Intelligent User Interfaces: Assignment 1
=========================================

Course: Intelligent Human-Computer Interface (COMP0455)  
Student: Mikolaj Kuranowski (2020427681)

In [1]:
import nltk
import heapq
import spacy
import re
import urllib.request
import IPython.display
from bs4 import BeautifulSoup
from collections import Counter
from nltk.sentiment.vader import SentimentIntensityAnalyzer
from spacy import displacy
from table2md import MarkdownTable

nlp = spacy.load("en_core_web_sm")

Problem 1
---------

Named Entity Recognition showing tokenization, parts of speech tagging followed by named entity recognition for

> Steve Jobs was an American entrepreneur and business magnate.
> He was the chairman, chief executive officer (CEO), and a co-founder of Apple Inc.,
> chairman and majority shareholder of Pixar, a member of The Walt Disney Company's
> board of directors following its acquisition of Pixar, and the founder, chairman, and CEO of NeXT.
> Jobs is widely recognized as a pioneer of the microcomputer
> revolution of the 1970s and 1980s, along with Apple co-founder Steve Wozniak.

In [2]:
text = """Steve Jobs was an American entrepreneur and business magnate.
He was the chairman, chief executive officer (CEO), and a co-founder of Apple Inc.,
chairman and majority shareholder of Pixar, a member of The Walt Disney Company's
board of directors following its acquisition of Pixar, and the founder, chairman, and CEO of NeXT.
Jobs is widely recognized as a pioneer of the microcomputer
revolution of the 1970s and 1980s, along with Apple co-founder Steve Wozniak.
"""

In [3]:
nltk.word_tokenize(text)[:15]

['Steve',
 'Jobs',
 'was',
 'an',
 'American',
 'entrepreneur',
 'and',
 'business',
 'magnate',
 '.',
 'He',
 'was',
 'the',
 'chairman',
 ',']

In [4]:
displacy.render(nlp(text), jupyter=True, style="ent")

Problem 2
---------

Extract all bigrams, trigrams using ngrams of nltk library

> Machine learning is a necessary field in today's world.
> Data science can do wonders
> Natural Language Processing is how machines understand text

In [5]:
text = """Machine learning is a necessary field in today's world.
Data science can do wonders.
Natural Language Processing is how machines understand text.
"""
tokens = nltk.word_tokenize(text)

In [6]:
list(nltk.ngrams(tokens, 2))[:10]

[('Machine', 'learning'),
 ('learning', 'is'),
 ('is', 'a'),
 ('a', 'necessary'),
 ('necessary', 'field'),
 ('field', 'in'),
 ('in', 'today'),
 ('today', "'s"),
 ("'s", 'world'),
 ('world', '.')]

In [7]:
list(nltk.ngrams(tokens, 3))[:10]

[('Machine', 'learning', 'is'),
 ('learning', 'is', 'a'),
 ('is', 'a', 'necessary'),
 ('a', 'necessary', 'field'),
 ('necessary', 'field', 'in'),
 ('field', 'in', 'today'),
 ('in', 'today', "'s"),
 ('today', "'s", 'world'),
 ("'s", 'world', '.'),
 ('world', '.', 'Data')]

Problem 3
---------

Sentiment analysis using Vader.

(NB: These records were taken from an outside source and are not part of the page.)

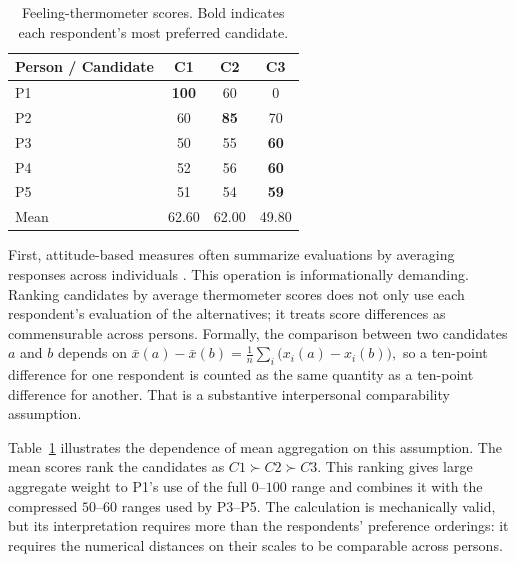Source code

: \documentclass[12pt]{article}
\begin{document}
\begin{table}[h!]
  \centering
\begin{tabular}{lccc}
\toprule
\textbf{Person / Candidate} &  \textbf{C1} & \textbf{C2} & \textbf{C3} \\
\midrule
P1 & \textbf{100} & 60 & 0 \\
P2 & 60 & \textbf{85} & 70 \\
P3 & 50 & 55 & \textbf{60} \\
P4 & 52 & 56 & \textbf{60} \\
P5 & 51 & 54 & \textbf{59} \\
\midrule
Mean & 62.60 & 62.00 & 49.80 \\
\bottomrule
\end{tabular}
\caption{Feeling-thermometer scores. Bold indicates each respondent's most preferred candidate.}
\label{tab:mean}
\end{table}

First, attitude-based measures often summarize evaluations by averaging
responses across individuals \parencite{fuks22_polar_e_contex,
borba24_polar_ideol, mehlhaff23_group_based_approac_to_measur_polar}.
This operation is informationally demanding. Ranking candidates by average
thermometer scores does not only use each respondent's evaluation of the
alternatives; it treats score differences as commensurable across persons.
Formally, the comparison between two candidates \(a\) and \(b\) depends on
\(\bar{x}(a)-\bar{x}(b)
=
\frac{1}{n}\sum_i \bigl(x_i(a)-x_i(b)\bigr),
\) so a ten-point difference for one respondent is counted as the same
quantity as a ten-point difference for another. That is a substantive
interpersonal comparability assumption.

Table~\ref{tab:mean} illustrates the dependence of mean aggregation on this
assumption. The mean scores rank the candidates as \(C1 \succ C2 \succ C3\).
This ranking gives large aggregate weight to P1's use of the full
\(0\)--\(100\) range and combines it with the compressed \(50\)--\(60\)
ranges used by P3--P5. The calculation is mechanically valid, but its
interpretation requires more than the respondents' preference orderings: it
requires the numerical distances on their scales to be comparable across
persons.
\end{document}
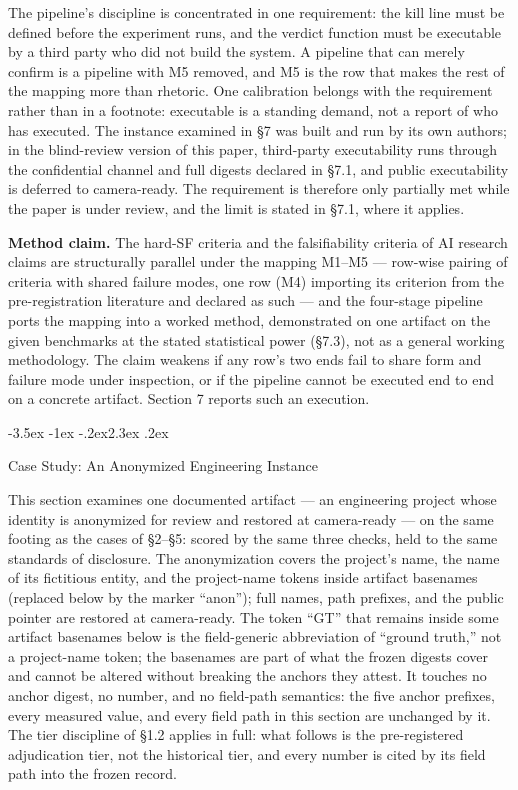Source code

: \documentclass[11pt,a4paper]{article}
\makeatletter
\renewcommand\section{\@startsection{section}{1}{\z@}%
  {-3.5ex \@plus -1ex \@minus -.2ex}{2.3ex \@plus .2ex}%
  {\normalfont\Large\bfseries\raggedright}}
\makeatother
\begin{document}
The pipeline's discipline is concentrated in one requirement: the kill line must be defined before the experiment runs, and the verdict function must be executable by a third party who did not build the system. A pipeline that can merely confirm is a pipeline with M5 removed, and M5 is the row that makes the rest of the mapping more than rhetoric. One calibration belongs with the requirement rather than in a footnote: executable is a standing demand, not a report of who has executed. The instance examined in §7 was built and run by its own authors; in the blind-review version of this paper, third-party executability runs through the confidential channel and full digests declared in §7.1, and public executability is deferred to camera-ready. The requirement is therefore only partially met while the paper is under review, and the limit is stated in §7.1, where it applies.

\textbf{Method claim.} The hard-SF criteria and the falsifiability criteria of AI research claims are structurally parallel under the mapping M1–M5 — row-wise pairing of criteria with shared failure modes, one row (M4) importing its criterion from the pre-registration literature and declared as such — and the four-stage pipeline ports the mapping into a worked method, demonstrated on one artifact on the given benchmarks at the stated statistical power (§7.3), not as a general working methodology. The claim weakens if any row's two ends fail to share form and failure mode under inspection, or if the pipeline cannot be executed end to end on a concrete artifact. Section 7 reports such an execution.

\section{Case Study: An Anonymized Engineering Instance}

This section examines one documented artifact — an engineering project whose identity is anonymized for review and restored at camera-ready — on the same footing as the cases of §2–§5: scored by the same three checks, held to the same standards of disclosure. The anonymization covers the project's name, the name of its fictitious entity, and the project-name tokens inside artifact basenames (replaced below by the marker ``anon''); full names, path prefixes, and the public pointer are restored at camera-ready. The token ``GT'' that remains inside some artifact basenames below is the field-generic abbreviation of ``ground truth,'' not a project-name token; the basenames are part of what the frozen digests cover and cannot be altered without breaking the anchors they attest. It touches no anchor digest, no number, and no field-path semantics: the five anchor prefixes, every measured value, and every field path in this section are unchanged by it. The tier discipline of §1.2 applies in full: what follows is the pre-registered adjudication tier, not the historical tier, and every number is cited by its field path into the frozen record.
\end{document}
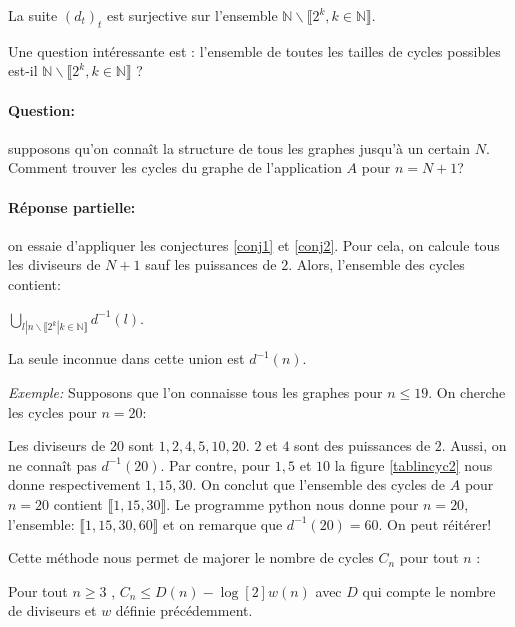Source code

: \begin{conj}
La suite $(d_t)_t$ est surjective sur l'ensemble $\mathbb{N} \backslash \llbracket 2^k , k \in \mathbb{N} \rrbracket$. \newline
\end{conj}

\begin{rem}
Une question int\'eressante est : l'ensemble de toutes les tailles de cycles possibles est-il $\mathbb{N} \backslash \llbracket 2^k , k \in \mathbb{N} \rrbracket$ ?

\paragraph{Question:} supposons qu'on connaît la structure de tous les graphes jusqu'\`a un certain $N$. Comment trouver les cycles du graphe de l'application $A$ pour $n=N+1$? 

\paragraph{R\'eponse partielle:} on essaie d'appliquer les conjectures \ref{conj1} et \ref{conj2}. Pour cela, on calcule tous les diviseurs de $N+1$ sauf les puissances de $2$. Alors, l'ensemble des cycles contient:

$\bigcup\limits_{l|n \backslash \llbracket  2^k | k \in \mathbb{N} \rrbracket} d^{-1}(l)$.

La seule inconnue dans cette union est $d^{-1}(n)$.

\textit{Exemple:} Supposons que l'on connaisse tous les graphes pour $n \leqslant 19$. On cherche les cycles pour $n=20:$

Les diviseurs de 20 sont $1,2,4,5,10,20$. $2$ et $4$ sont des puissances de $2$. Aussi, on ne conna\^it pas  $d^{-1}(20)$. Par contre, pour $1,5$ et $10$ la figure \ref{tablincyc2} nous donne respectivement $1,15,30$. On conclut que l'ensemble des cycles de $A$ pour $n=20$ contient $\llbracket 1,15,30 \rrbracket$. Le programme python nous donne pour $n=20$, l'ensemble: $\llbracket 1,15,30,60 \rrbracket$ et on remarque que $d^{-1}(20) = 60$. On peut r\'eit\'erer!

Cette m\'ethode nous permet de majorer le nombre de cycles $C_n$ pour tout $n$ :
\end{rem}

\begin{lem}
Pour tout $n \geqslant 3$ , $C_n \leqslant D(n)-\log[2]{w(n)}$ avec $D$ qui compte le nombre de diviseurs et $w$ d\'efinie pr\'ec\'edemment.
\end{lem}

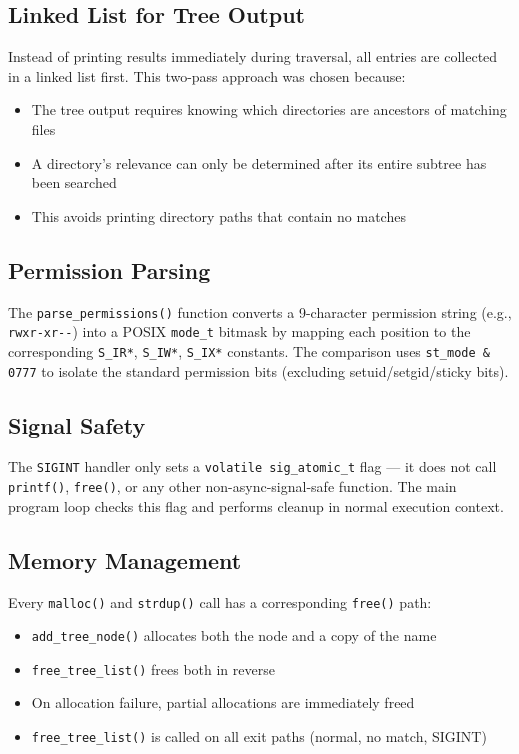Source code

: \documentclass[12pt,a4paper]{article}
\begin{document}
\subsection{Linked List for Tree Output}

Instead of printing results immediately during traversal, all entries are collected in a linked list first. This two-pass approach was chosen because:

\begin{itemize}[nosep]
    \item The tree output requires knowing which directories are ancestors of matching files
    \item A directory's relevance can only be determined after its entire subtree has been searched
    \item This avoids printing directory paths that contain no matches
\end{itemize}

\subsection{Permission Parsing}

The \texttt{parse\_permissions()} function converts a 9-character permission string (e.g., \texttt{rwxr-xr-{}-}) into a POSIX \texttt{mode\_t} bitmask by mapping each position to the corresponding \texttt{S\_IR*}, \texttt{S\_IW*}, \texttt{S\_IX*} constants. The comparison uses \texttt{st\_mode \& 0777} to isolate the standard permission bits (excluding setuid/setgid/sticky bits).

\subsection{Signal Safety}

The \texttt{SIGINT} handler only sets a \texttt{volatile sig\_atomic\_t} flag --- it does not call \texttt{printf()}, \texttt{free()}, or any other non-async-signal-safe function. The main program loop checks this flag and performs cleanup in normal execution context.

\subsection{Memory Management}

Every \texttt{malloc()} and \texttt{strdup()} call has a corresponding \texttt{free()} path:

\begin{itemize}[nosep]
    \item \texttt{add\_tree\_node()} allocates both the node and a copy of the name
    \item \texttt{free\_tree\_list()} frees both in reverse
    \item On allocation failure, partial allocations are immediately freed
    \item \texttt{free\_tree\_list()} is called on all exit paths (normal, no match, SIGINT)
\end{itemize}
\end{document}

Print polarity scores for each token along
with compound scores for each sentence. Based on the compound scores,
decide sentiment as positive (if >=0.05), negative (if<+0.05) or neutral otherwise.

Sentences:

- We are happy!
- Today I am Happy
- The best life ever
- I am sad
- We are sad
- We are super sad
- We are all so sad today

In [8]:
sentences = [
    "We are happy!",
    "Today I am Happy",
    "The best life ever",
    "I am sad",
    "We are sad",
    "We are super sad",
    "We are all so sad today",
]

In [9]:
data = []

for sentence in sentences:
    compound_score = SentimentIntensityAnalyzer().polarity_scores(sentence)["compound"]
    
    sentiment = "neutral"
    if compound_score >= 0.05: sentiment = "positive"
    if compound_score <= -0.05: sentiment = "negative"

    data.append({"Sentence": sentence, "Sentiment": sentiment, "Compound Score": compound_score})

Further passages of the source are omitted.